Data extract.
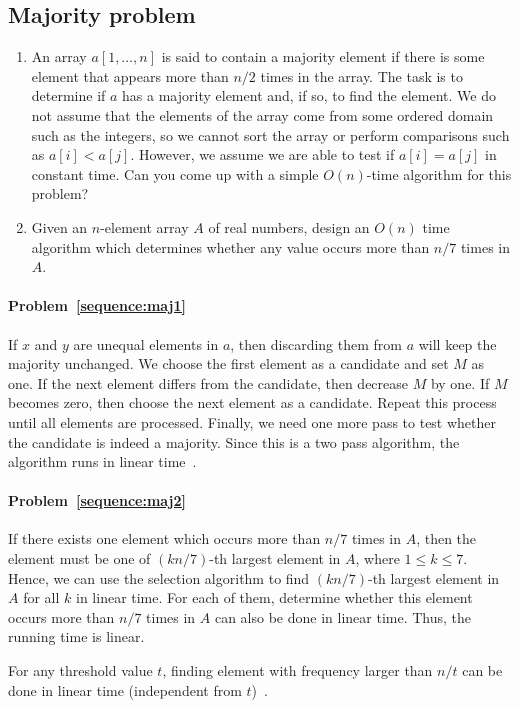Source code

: \subsection{Majority problem}
\begin{Exercise}
\begin{enumerate}
\item An array $a[1, \dots, n]$ is said to contain a majority element if there is some element that appears more than $n/2$ times in the array. The task is to determine if $a$ has a majority element and, if so, to find the element. We do not assume that the elements of the array come from some ordered domain such as the integers, so we cannot sort the array or perform comparisons such as $a[i] < a[j]$. However, we assume we are able to test if $a[i] = a[j]$ in constant time. Can you come up with a simple $O(n)$-time algorithm for this problem? \label{sequence:maj1} 
\item Given an $n$-element array $A$ of real numbers, design an $O(n)$ time algorithm which determines whether any value occurs more than $n/7$ times in $A$. \label{sequence:maj2}
\end{enumerate}
\end{Exercise}

\begin{Answer}
\paragraph{Problem~\ref{sequence:maj1}}
If $x$ and $y$ are unequal elements in $a$, then discarding them from $a$ will keep the majority unchanged. We choose the first element as a candidate and set $M$ as one. If the next element differs from the candidate, then decrease $M$ by one. If $M$ becomes zero, then choose the next element as a candidate. Repeat this process until all elements are processed. Finally, we need one more pass to test whether the candidate is indeed a majority. Since this is a two pass algorithm, the algorithm runs in linear time~\cite{Misra1982}.

\paragraph{Problem~\ref{sequence:maj2}}
If there exists one element which occurs more than $n/7$ times in $A$, then the element must be one of $(kn/7)$-th largest element in $A$, where $1 \leq k \leq 7$. Hence, we can use the selection algorithm to find $(kn/7)$-th largest element in $A$ for all $k$ in linear time. For each of them, determine whether this element occurs more than $n/7$ times in $A$ can also be done in linear time. Thus, the running time is linear.

For any threshold value $t$, finding element with frequency larger than $n/t$ can be done in linear time (independent from $t$)~\cite{Karp2003}.
\end{Answer}

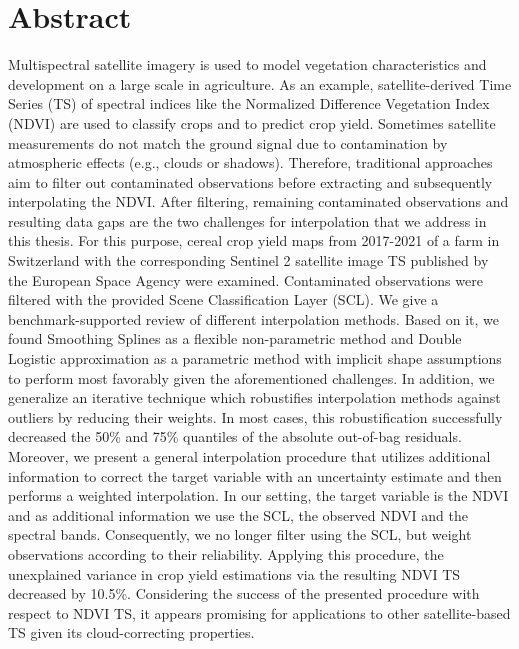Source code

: \chapter*{Abstract}

Multispectral satellite imagery is used to model vegetation characteristics and development on a large scale in agriculture. As an example, satellite-derived Time Series (TS) of spectral indices like the Normalized Difference Vegetation Index (NDVI) are used to classify crops and to predict crop yield. 
Sometimes satellite measurements do not match the ground signal due to contamination by atmospheric effects (e.g., clouds or shadows). Therefore, traditional approaches aim to filter out contaminated observations before extracting and subsequently interpolating the NDVI. After filtering, remaining contaminated observations and resulting data gaps are the two challenges for interpolation that we address in this thesis.
For this purpose, cereal crop yield maps from 2017-2021 of a farm in Switzerland with the corresponding Sentinel 2 satellite image TS published by the European Space Agency were examined. Contaminated observations were filtered with the provided Scene Classification Layer (SCL). 
We give a benchmark-supported review of different interpolation methods. Based on it, we found Smoothing Splines as a flexible non-parametric method and Double Logistic approximation as a parametric method with implicit shape assumptions to perform most favorably given the aforementioned challenges. In addition, we generalize an iterative technique which robustifies interpolation methods against outliers by reducing their weights. In most cases, this robustification successfully decreased the 50\% and 75\% quantiles of the absolute out-of-bag residuals. 
Moreover, we present a general interpolation procedure that utilizes additional information to correct the target variable with an uncertainty estimate and then performs a weighted interpolation. In our setting, the target variable is the NDVI and as additional information we use the SCL, the observed NDVI and the spectral bands. Consequently, we no longer filter using the SCL, but weight observations according to their reliability. %
Applying this procedure, the unexplained variance in crop yield estimations via the resulting NDVI TS decreased by 10.5\%. 
Considering the success of the presented procedure with respect to NDVI TS, it appears promising for applications to other satellite-based TS given its cloud-correcting properties.

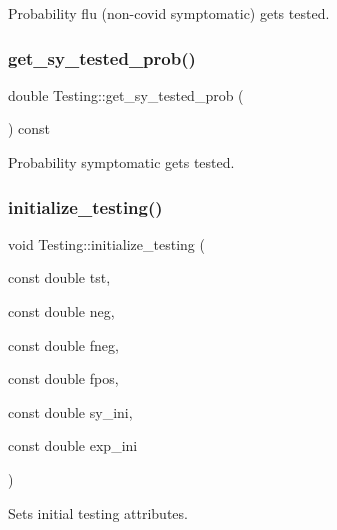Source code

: Probability flu (non-\/covid symptomatic) gets tested. 

\mbox{\label{classTesting_aa8c8052e8179abde17276c0ad78fd247}} 
\subsubsection{\texorpdfstring{get\+\_\+sy\+\_\+tested\+\_\+prob()}{get\_sy\_tested\_prob()}}
{\footnotesize\ttfamily double Testing\+::get\+\_\+sy\+\_\+tested\+\_\+prob (\begin{DoxyParamCaption}{ }\end{DoxyParamCaption}) const\hspace{0.3cm}{\ttfamily [inline]}}



Probability symptomatic gets tested. 

\mbox{\label{classTesting_ad618be281d4c48922f30287d8c8f4379}} 
\subsubsection{\texorpdfstring{initialize\+\_\+testing()}{initialize\_testing()}}
{\footnotesize\ttfamily void Testing\+::initialize\+\_\+testing (\begin{DoxyParamCaption}\item[{const double}]{tst,  }\item[{const double}]{neg,  }\item[{const double}]{fneg,  }\item[{const double}]{fpos,  }\item[{const double}]{sy\+\_\+ini,  }\item[{const double}]{exp\+\_\+ini }\end{DoxyParamCaption})}



Sets initial testing attributes. 


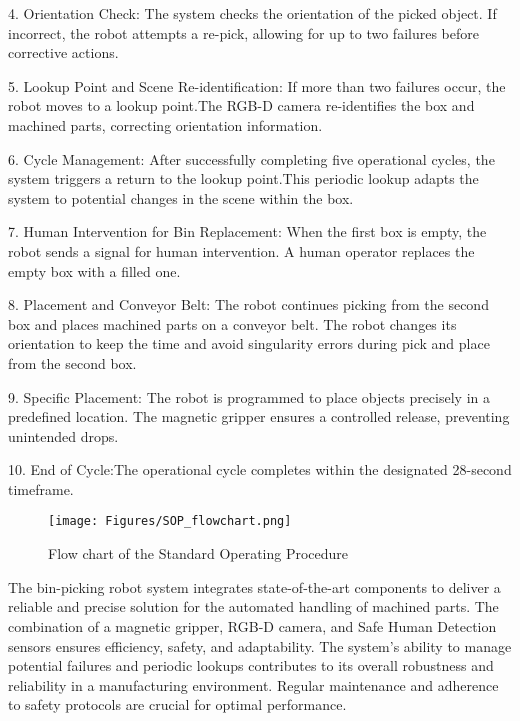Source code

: {4. Orientation Check: The system checks the orientation of the picked object. If incorrect, the robot attempts a re-pick, allowing for up to two failures before corrective actions.

5. Lookup Point and Scene Re-identification: If more than two failures occur, the robot moves to a lookup point.The RGB-D camera re-identifies the box and machined parts, correcting orientation information.

6. Cycle Management: After successfully completing five operational cycles, the system triggers a return to the lookup point.This periodic lookup adapts the system to potential changes in the scene within the box.

7. Human Intervention for Bin Replacement: When the first box is empty, the robot sends a signal for human intervention. A human operator replaces the empty box with a filled one.

8. Placement and Conveyor Belt: The robot continues picking from the second box and places machined parts on a conveyor belt. The robot changes its orientation to keep the time and avoid singularity errors during pick and place from the second box.

9. Specific Placement: The robot is programmed to place objects precisely in a predefined location. The magnetic gripper ensures a controlled release, preventing unintended drops.

10. End of Cycle:The operational cycle completes within the designated 28-second timeframe.

\begin{figure}
    \centering
    \begin{minipage}{0.8\linewidth}
    \centering
        \texttt{[image: Figures/SOP\_flowchart.png]}
    \end{minipage}
    \label{fig:enter-label}
    \caption{Flow chart of the Standard Operating Procedure}
\end{figure}

The bin-picking robot system integrates state-of-the-art components to deliver a reliable and precise solution for the automated handling of machined parts. The combination of a magnetic gripper, RGB-D camera, and Safe Human Detection sensors ensures efficiency, safety, and adaptability. The system's ability to manage potential failures and periodic lookups contributes to its overall robustness and reliability in a manufacturing environment. Regular maintenance and adherence to safety protocols are crucial for optimal performance.

}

Exercise instructions.
Please repeat the listing precisely, excluding the pictures it contains.

Exercise response.
Source code

: \subsection{Majority problem}
\begin{Exercise}
\begin{enumerate}
\item An array $a[1, \dots, n]$ is said to contain a majority element if there is some element that appears more than $n/2$ times in the array. The task is to determine if $a$ has a majority element and, if so, to find the element. We do not assume that the elements of the array come from some ordered domain such as the integers, so we cannot sort the array or perform comparisons such as $a[i] < a[j]$. However, we assume we are able to test if $a[i] = a[j]$ in constant time. Can you come up with a simple $O(n)$-time algorithm for this problem? \label{sequence:maj1} 
\item Given an $n$-element array $A$ of real numbers, design an $O(n)$ time algorithm which determines whether any value occurs more than $n/7$ times in $A$. \label{sequence:maj2}
\end{enumerate}
\end{Exercise}

\begin{Answer}
\paragraph{Problem~\ref{sequence:maj1}}
If $x$ and $y$ are unequal elements in $a$, then discarding them from $a$ will keep the majority unchanged. We choose the first element as a candidate and set $M$ as one. If the next element differs from the candidate, then decrease $M$ by one. If $M$ becomes zero, then choose the next element as a candidate. Repeat this process until all elements are processed. Finally, we need one more pass to test whether the candidate is indeed a majority. Since this is a two pass algorithm, the algorithm runs in linear time~\cite{Misra1982}.

\paragraph{Problem~\ref{sequence:maj2}}
If there exists one element which occurs more than $n/7$ times in $A$, then the element must be one of $(kn/7)$-th largest element in $A$, where $1 \leq k \leq 7$. Hence, we can use the selection algorithm to find $(kn/7)$-th largest element in $A$ for all $k$ in linear time. For each of them, determine whether this element occurs more than $n/7$ times in $A$ can also be done in linear time. Thus, the running time is linear.

For any threshold value $t$, finding element with frequency larger than $n/t$ can be done in linear time (independent from $t$)~\cite{Karp2003}.
\end{Answer}

Source code

: \chapter*{Abstract}

Multispectral satellite imagery is used to model vegetation characteristics and development on a large scale in agriculture. As an example, satellite-derived Time Series (TS) of spectral indices like the Normalized Difference Vegetation Index (NDVI) are used to classify crops and to predict crop yield. 
Sometimes satellite measurements do not match the ground signal due to contamination by atmospheric effects (e.g., clouds or shadows). Therefore, traditional approaches aim to filter out contaminated observations before extracting and subsequently interpolating the NDVI. After filtering, remaining contaminated observations and resulting data gaps are the two challenges for interpolation that we address in this thesis.
For this purpose, cereal crop yield maps from 2017-2021 of a farm in Switzerland with the corresponding Sentinel 2 satellite image TS published by the European Space Agency were examined. Contaminated observations were filtered with the provided Scene Classification Layer (SCL). 
We give a benchmark-supported review of different interpolation methods. Based on it, we found Smoothing Splines as a flexible non-parametric method and Double Logistic approximation as a parametric method with implicit shape assumptions to perform most favorably given the aforementioned challenges. In addition, we generalize an iterative technique which robustifies interpolation methods against outliers by reducing their weights. In most cases, this robustification successfully decreased the 50\% and 75\% quantiles of the absolute out-of-bag residuals. 
Moreover, we present a general interpolation procedure that utilizes additional information to correct the target variable with an uncertainty estimate and then performs a weighted interpolation. In our setting, the target variable is the NDVI and as additional information we use the SCL, the observed NDVI and the spectral bands. Consequently, we no longer filter using the SCL, but weight observations according to their reliability. %
Applying this procedure, the unexplained variance in crop yield estimations via the resulting NDVI TS decreased by 10.5\%. 
Considering the success of the presented procedure with respect to NDVI TS, it appears promising for applications to other satellite-based TS given its cloud-correcting properties.

Source code

: Probability flu (non-\/covid symptomatic) gets tested. 

\mbox{\label{classTesting_aa8c8052e8179abde17276c0ad78fd247}} 
\subsubsection{\texorpdfstring{get\+\_\+sy\+\_\+tested\+\_\+prob()}{get\_sy\_tested\_prob()}}
{\footnotesize\ttfamily double Testing\+::get\+\_\+sy\+\_\+tested\+\_\+prob (\begin{DoxyParamCaption}{ }\end{DoxyParamCaption}) const\hspace{0.3cm}{\ttfamily [inline]}}



Probability symptomatic gets tested. 

\mbox{\label{classTesting_ad618be281d4c48922f30287d8c8f4379}} 
\subsubsection{\texorpdfstring{initialize\+\_\+testing()}{initialize\_testing()}}
{\footnotesize\ttfamily void Testing\+::initialize\+\_\+testing (\begin{DoxyParamCaption}\item[{const double}]{tst,  }\item[{const double}]{neg,  }\item[{const double}]{fneg,  }\item[{const double}]{fpos,  }\item[{const double}]{sy\+\_\+ini,  }\item[{const double}]{exp\+\_\+ini }\end{DoxyParamCaption})}



Sets initial testing attributes. 


Source code

: {4. Orientation Check: The system checks the orientation of the picked object. If incorrect, the robot attempts a re-pick, allowing for up to two failures before corrective actions.

5. Lookup Point and Scene Re-identification: If more than two failures occur, the robot moves to a lookup point.The RGB-D camera re-identifies the box and machined parts, correcting orientation information.

6. Cycle Management: After successfully completing five operational cycles, the system triggers a return to the lookup point.This periodic lookup adapts the system to potential changes in the scene within the box.

7. Human Intervention for Bin Replacement: When the first box is empty, the robot sends a signal for human intervention. A human operator replaces the empty box with a filled one.

8. Placement and Conveyor Belt: The robot continues picking from the second box and places machined parts on a conveyor belt. The robot changes its orientation to keep the time and avoid singularity errors during pick and place from the second box.

9. Specific Placement: The robot is programmed to place objects precisely in a predefined location. The magnetic gripper ensures a controlled release, preventing unintended drops.

10. End of Cycle:The operational cycle completes within the designated 28-second timeframe.

\begin{figure}
    \centering
    \begin{minipage}{0.8\linewidth}
    \centering
        \texttt{[image: Figures/SOP\_flowchart.png]}
    \end{minipage}
    \label{fig:enter-label}
    \caption{Flow chart of the Standard Operating Procedure}
\end{figure}

The bin-picking robot system integrates state-of-the-art components to deliver a reliable and precise solution for the automated handling of machined parts. The combination of a magnetic gripper, RGB-D camera, and Safe Human Detection sensors ensures efficiency, safety, and adaptability. The system's ability to manage potential failures and periodic lookups contributes to its overall robustness and reliability in a manufacturing environment. Regular maintenance and adherence to safety protocols are crucial for optimal performance.

}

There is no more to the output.